Apart from the images, reproduce every record word for word.
*** Opening of DATASET RECORDS ***
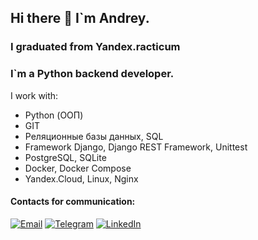 ## Hi there 👋 I`m Andrey.

### I graduated from Yandex.racticum 
### I`m a Python backend developer.

I work with:
- Python (ООП)
- GIT
- Реляционные базы данных, SQL
- Framework Django, Django REST Framework, Unittest
- PostgreSQL, SQLite
- Docker, Docker Compose
- Yandex.Cloud, Linux, Nginx


#### Contacts for communication:

[![Email](https://img.shields.io/badge/Email-address-brightgreen)](mailto:rubtsov.job@icloud.com)
[![Telegram](https://img.shields.io/badge/Telegram-profile-%232CA5E0?style=flat&logo=telegram)](https://t.me/anrunn)
[![LinkedIn](https://img.shields.io/badge/LinkedIn-profile-%230e76a8?style=flat&logo=linkedin)](https://www.linkedin.com/in/andrey-rubtsov-45505294/)

<!--
**Raa78/Raa78** is a ✨ _special_ ✨ repository because its `README.md` (this file) appears on your GitHub profile.

Here are some ideas to get you started:

- 🔭 I’m currently working on ...
- 🌱 I’m currently learning ...
- 👯 I’m looking to collaborate on ...
- 🤔 I’m looking for help with ...
- 💬 Ask me about ...
- 📫 How to reach me: ...
- 😄 Pronouns: ...
- ⚡ Fun fact: ...
-->
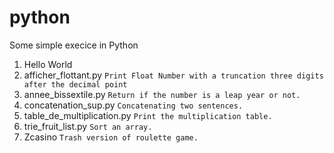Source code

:# python

Some simple execice in Python
1. Hello World
2. afficher_flottant.py
    `Print Float Number with a truncation three digits after the decimal point`
3. annee_bissextile.py
    `Return if the number is a leap year or not.`
4. concatenation_sup.py
    `Concatenating two sentences.`
5. table_de_multiplication.py
    `Print the multiplication table.`
6. trie_fruit_list.py
    `Sort an array.`
7. Zcasino
    `Trash version of roulette game.`
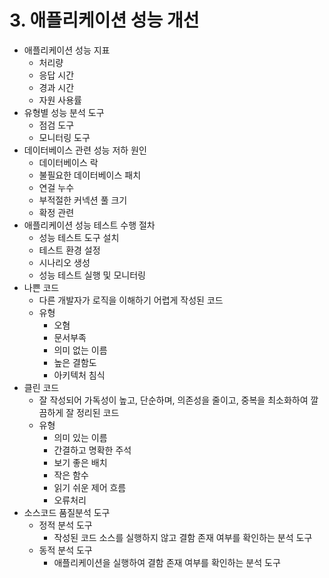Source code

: # 3. 애플리케이션 성능 개선

- 애플리케이션 성능 지표
  - 처리량
  - 응답 시간
  - 경과 시간
  - 자원 사용률
- 유형별 성능 분석 도구
  - 점검 도구
  - 모니터링 도구
- 데이터베이스 관련 성능 저하 원인
  - 데이터베이스 락
  - 불필요한 데이터베이스 패치
  - 연걸 누수
  - 부적절한 커넥션 풀 크기
  - 확정 관련
- 애플리케이션 성능 테스트 수행 절차
  - 성능 테스트 도구 설치
  - 테스트 환경 설정
  - 시나리오 생성
  - 성능 테스트 실행 및 모니터링
- 나쁜 코드
  - 다른 개발자가 로직을 이해하기 어렵게 작성된 코드
  - 유형
    - 오혐
    - 문서부족
    - 의미 없는 이름
    - 높은 결함도
    - 아키텍처 침식
- 클린 코드
  - 잘 작성되어 가독성이 높고, 단순하며, 의존성을 줄이고, 중복을 최소화하여 깔끔하게 잘 정리된 코드
  - 유형
    - 의미 있는 이름
    - 간결하고 명확한 주석
    - 보기 좋은 배치
    - 작은 함수
    - 읽기 쉬운 제어 흐름
    - 오류처리
- 소스코드 품질분석 도구
  - 정적 분석 도구
    - 작성된 코드 소스를 실행하지 않고 결함 존재 여부를 확인하는 분석 도구
  - 동적 분석 도구
    - 애플리케이션을 실행하여 결함 존재 여부를 확인하는 분석 도구
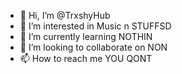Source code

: - 👋 Hi, I’m @TrxshyHub
- 👀 I’m interested in Music n STUFFSD
- 🌱 I’m currently learning NOTHIN
- 💞️ I’m looking to collaborate on NON
- 📫 How to reach me YOU QONT

<!---
TrxshyHub/TrxshyHub is a ✨ special ✨ repository because its `README.md` (this file) appears on your GitHub profile.
You can click the Preview link to take a look at your changes.
--->
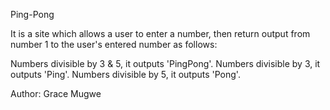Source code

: Ping-Pong

It is a site which allows a user to enter a number, then return output from number 1 to the user's entered number as follows:

Numbers divisible by 3 & 5, it outputs 'PingPong'. Numbers divisible by 3, it outputs 'Ping'. Numbers divisible by 5, it outputs 'Pong'.

Author: Grace Mugwe
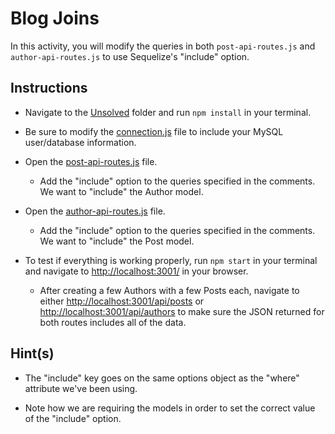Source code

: # Blog Joins

In this activity, you will modify the queries in both `post-api-routes.js` and `author-api-routes.js` to use Sequelize's "include" option.

## Instructions

* Navigate to the [Unsolved](Unsolved/) folder and run `npm install` in your terminal.

* Be sure to modify the [connection.js](Unsolved/app/config/connection.js) file to include your MySQL user/database information.

* Open the [post-api-routes.js](Unsolved/routes/post-api-routes.js) file.

  * Add the "include" option to the queries specified in the comments. We want to "include" the Author model. 

* Open the [author-api-routes.js](Unsolved/routes/author-api-routes.js) file.

  * Add the "include" option to the queries specified in the comments. We want to "include" the Post model. 

* To test if everything is working properly, run `npm start` in your terminal and navigate to <http://localhost:3001/> in your browser. 

  * After creating a few Authors with a few Posts each, navigate to either <http://localhost:3001/api/posts> or <http://localhost:3001/api/authors> to make sure the JSON returned for both routes includes all of the data.

## Hint(s) 

* The "include" key goes on the same options object as the "where" attribute we've been using. 

* Note how we are requiring the models in order to set the correct value of the "include" option.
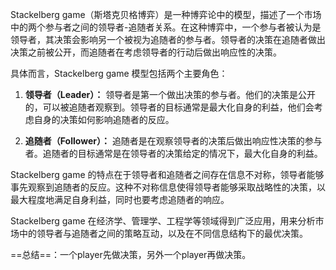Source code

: Stackelberg game（斯塔克贝格博弈）是一种博弈论中的模型，描述了一个市场中的两个参与者之间的领导者-追随者关系。在这种博弈中，一个参与者被认为是领导者，其决策会影响另一个被视为追随者的参与者。领导者的决策在追随者做出决策之前被公开，而追随者在考虑领导者的行动后做出响应性的决策。

具体而言，Stackelberg game 模型包括两个主要角色：

1. **领导者（Leader）：** 领导者是第一个做出决策的参与者。他们的决策是公开的，可以被追随者观察到。领导者的目标通常是最大化自身的利益，他们会考虑自身的决策如何影响追随者的反应。

2. **追随者（Follower）：** 追随者是在观察领导者的决策后做出响应性决策的参与者。追随者的目标通常是在领导者的决策给定的情况下，最大化自身的利益。

Stackelberg game 的特点在于领导者和追随者之间存在信息不对称，领导者能够事先观察到追随者的反应。这种不对称信息使得领导者能够采取战略性的决策，以最大程度地满足自身利益，同时也要考虑追随者的响应。

Stackelberg game 在经济学、管理学、工程学等领域得到广泛应用，用来分析市场中的领导者与追随者之间的策略互动，以及在不同信息结构下的最优决策。



==总结==：一个player先做决策，另外一个player再做决策。

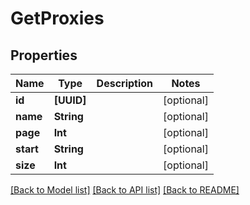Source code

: # GetProxies

## Properties
Name | Type | Description | Notes
------------ | ------------- | ------------- | -------------
**id** | **[UUID]** |  | [optional] 
**name** | **String** |  | [optional] 
**page** | **Int** |  | [optional] 
**start** | **String** |  | [optional] 
**size** | **Int** |  | [optional] 

[[Back to Model list]](../README.md#documentation-for-models) [[Back to API list]](../README.md#documentation-for-api-endpoints) [[Back to README]](../README.md)


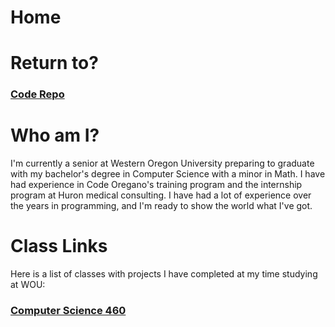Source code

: # Home

# Return to?
### [Code Repo](https://github.com/Alex-Bishop1296/Alex-Bishop1296.github.io) 

# Who am I?
I'm currently a senior at Western Oregon University preparing to graduate with my bachelor's degree in Computer Science with a minor in Math. I have had experience in Code Oregano's training program and the internship program at Huron medical consulting. I have had a lot of experience over the years in programming, and I'm ready to show the world what I've got.

# Class Links
Here is a list of classes with projects I have completed at my time studying at WOU:

### [Computer Science 460](portfolio/cls-cs460.md)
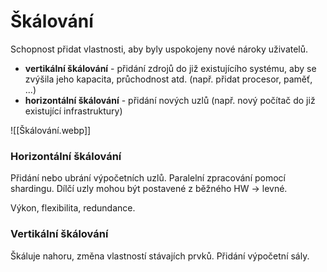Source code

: # Škálování
Schopnost přidat vlastnosti, aby byly uspokojeny nové nároky uživatelů.

- **vertikální škálování** - přidání zdrojů do již existujícího systému, aby se zvýšila jeho kapacita, průchodnost atd. (např. přidat procesor, paměť, ...)
- **horizontální škálování** - přidání nových uzlů (např. nový počítač do již existující infrastruktury)

![[Škálování.webp]]

### Horizontální škálování
Přidání nebo ubrání výpočetních uzlů. Paralelní zpracování pomocí shardingu. Dílčí uzly mohou být postavené z běžného HW -> levné.

Výkon, flexibilita, redundance.

### Vertikální škálování
Škáluje nahoru, změna vlastností stávajích prvků. Přidání výpočetní sály.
*** Close of DATASET RECORDS ***
■ SOLVED EXERCISE
 ## Hi there 👋 I`m Andrey.

### I graduated from Yandex.racticum 
### I`m a Python backend developer.

I work with:
- Python (ООП)
- GIT
- Реляционные базы данных, SQL
- Framework Django, Django REST Framework, Unittest
- PostgreSQL, SQLite
- Docker, Docker Compose
- Yandex.Cloud, Linux, Nginx


#### Contacts for communication:

[![Email](https://img.shields.io/badge/Email-address-brightgreen)](mailto:rubtsov.job@icloud.com)
[![Telegram](https://img.shields.io/badge/Telegram-profile-%232CA5E0?style=flat&logo=telegram)](https://t.me/anrunn)
[![LinkedIn](https://img.shields.io/badge/LinkedIn-profile-%230e76a8?style=flat&logo=linkedin)](https://www.linkedin.com/in/andrey-rubtsov-45505294/)

<!--
**Raa78/Raa78** is a ✨ _special_ ✨ repository because its `README.md` (this file) appears on your GitHub profile.

Here are some ideas to get you started:

- 🔭 I’m currently working on ...
- 🌱 I’m currently learning ...
- 👯 I’m looking to collaborate on ...
- 🤔 I’m looking for help with ...
- 💬 Ask me about ...
- 📫 How to reach me: ...
- 😄 Pronouns: ...
- ⚡ Fun fact: ...
-->
Source code

:# python

Some simple execice in Python
1. Hello World
2. afficher_flottant.py
    `Print Float Number with a truncation three digits after the decimal point`
3. annee_bissextile.py
    `Return if the number is a leap year or not.`
4. concatenation_sup.py
    `Concatenating two sentences.`
5. table_de_multiplication.py
    `Print the multiplication table.`
6. trie_fruit_list.py
    `Sort an array.`
7. Zcasino
    `Trash version of roulette game.`
Source code

: # 3. 애플리케이션 성능 개선

- 애플리케이션 성능 지표
  - 처리량
  - 응답 시간
  - 경과 시간
  - 자원 사용률
- 유형별 성능 분석 도구
  - 점검 도구
  - 모니터링 도구
- 데이터베이스 관련 성능 저하 원인
  - 데이터베이스 락
  - 불필요한 데이터베이스 패치
  - 연걸 누수
  - 부적절한 커넥션 풀 크기
  - 확정 관련
- 애플리케이션 성능 테스트 수행 절차
  - 성능 테스트 도구 설치
  - 테스트 환경 설정
  - 시나리오 생성
  - 성능 테스트 실행 및 모니터링
- 나쁜 코드
  - 다른 개발자가 로직을 이해하기 어렵게 작성된 코드
  - 유형
    - 오혐
    - 문서부족
    - 의미 없는 이름
    - 높은 결함도
    - 아키텍처 침식
- 클린 코드
  - 잘 작성되어 가독성이 높고, 단순하며, 의존성을 줄이고, 중복을 최소화하여 깔끔하게 잘 정리된 코드
  - 유형
    - 의미 있는 이름
    - 간결하고 명확한 주석
    - 보기 좋은 배치
    - 작은 함수
    - 읽기 쉬운 제어 흐름
    - 오류처리
- 소스코드 품질분석 도구
  - 정적 분석 도구
    - 작성된 코드 소스를 실행하지 않고 결함 존재 여부를 확인하는 분석 도구
  - 동적 분석 도구
    - 애플리케이션을 실행하여 결함 존재 여부를 확인하는 분석 도구
Source code

: - 👋 Hi, I’m @TrxshyHub
- 👀 I’m interested in Music n STUFFSD
- 🌱 I’m currently learning NOTHIN
- 💞️ I’m looking to collaborate on NON
- 📫 How to reach me YOU QONT

<!---
TrxshyHub/TrxshyHub is a ✨ special ✨ repository because its `README.md` (this file) appears on your GitHub profile.
You can click the Preview link to take a look at your changes.
--->
Source code

: Ping-Pong

It is a site which allows a user to enter a number, then return output from number 1 to the user's entered number as follows:

Numbers divisible by 3 & 5, it outputs 'PingPong'. Numbers divisible by 3, it outputs 'Ping'. Numbers divisible by 5, it outputs 'Pong'.

Author: Grace Mugwe
Source code

: # Blog Joins

In this activity, you will modify the queries in both `post-api-routes.js` and `author-api-routes.js` to use Sequelize's "include" option.

## Instructions

* Navigate to the [Unsolved](Unsolved/) folder and run `npm install` in your terminal.

* Be sure to modify the [connection.js](Unsolved/app/config/connection.js) file to include your MySQL user/database information.

* Open the [post-api-routes.js](Unsolved/routes/post-api-routes.js) file.

  * Add the "include" option to the queries specified in the comments. We want to "include" the Author model. 

* Open the [author-api-routes.js](Unsolved/routes/author-api-routes.js) file.

  * Add the "include" option to the queries specified in the comments. We want to "include" the Post model. 

* To test if everything is working properly, run `npm start` in your terminal and navigate to <http://localhost:3001/> in your browser. 

  * After creating a few Authors with a few Posts each, navigate to either <http://localhost:3001/api/posts> or <http://localhost:3001/api/authors> to make sure the JSON returned for both routes includes all of the data.

## Hint(s) 

* The "include" key goes on the same options object as the "where" attribute we've been using. 

* Note how we are requiring the models in order to set the correct value of the "include" option.
Source code

: Stackelberg game（斯塔克贝格博弈）是一种博弈论中的模型，描述了一个市场中的两个参与者之间的领导者-追随者关系。在这种博弈中，一个参与者被认为是领导者，其决策会影响另一个被视为追随者的参与者。领导者的决策在追随者做出决策之前被公开，而追随者在考虑领导者的行动后做出响应性的决策。

具体而言，Stackelberg game 模型包括两个主要角色：

1. **领导者（Leader）：** 领导者是第一个做出决策的参与者。他们的决策是公开的，可以被追随者观察到。领导者的目标通常是最大化自身的利益，他们会考虑自身的决策如何影响追随者的反应。

2. **追随者（Follower）：** 追随者是在观察领导者的决策后做出响应性决策的参与者。追随者的目标通常是在领导者的决策给定的情况下，最大化自身的利益。

Stackelberg game 的特点在于领导者和追随者之间存在信息不对称，领导者能够事先观察到追随者的反应。这种不对称信息使得领导者能够采取战略性的决策，以最大程度地满足自身利益，同时也要考虑追随者的响应。

Stackelberg game 在经济学、管理学、工程学等领域得到广泛应用，用来分析市场中的领导者与追随者之间的策略互动，以及在不同信息结构下的最优决策。



==总结==：一个player先做决策，另外一个player再做决策。

Source code

: # GetProxies

## Properties
Name | Type | Description | Notes
------------ | ------------- | ------------- | -------------
**id** | **[UUID]** |  | [optional] 
**name** | **String** |  | [optional] 
**page** | **Int** |  | [optional] 
**start** | **String** |  | [optional] 
**size** | **Int** |  | [optional] 

[[Back to Model list]](../README.md#documentation-for-models) [[Back to API list]](../README.md#documentation-for-api-endpoints) [[Back to README]](../README.md)


Source code

: # Home

# Return to?
### [Code Repo](https://github.com/Alex-Bishop1296/Alex-Bishop1296.github.io) 

# Who am I?
I'm currently a senior at Western Oregon University preparing to graduate with my bachelor's degree in Computer Science with a minor in Math. I have had experience in Code Oregano's training program and the internship program at Huron medical consulting. I have had a lot of experience over the years in programming, and I'm ready to show the world what I've got.

# Class Links
Here is a list of classes with projects I have completed at my time studying at WOU:

### [Computer Science 460](portfolio/cls-cs460.md)
Source code

: # Škálování
Schopnost přidat vlastnosti, aby byly uspokojeny nové nároky uživatelů.

- **vertikální škálování** - přidání zdrojů do již existujícího systému, aby se zvýšila jeho kapacita, průchodnost atd. (např. přidat procesor, paměť, ...)
- **horizontální škálování** - přidání nových uzlů (např. nový počítač do již existující infrastruktury)

![[Škálování.webp]]

### Horizontální škálování
Přidání nebo ubrání výpočetních uzlů. Paralelní zpracování pomocí shardingu. Dílčí uzly mohou být postavené z běžného HW -> levné.

Výkon, flexibilita, redundance.

### Vertikální škálování
Škáluje nahoru, změna vlastností stávajích prvků. Přidání výpočetní sály.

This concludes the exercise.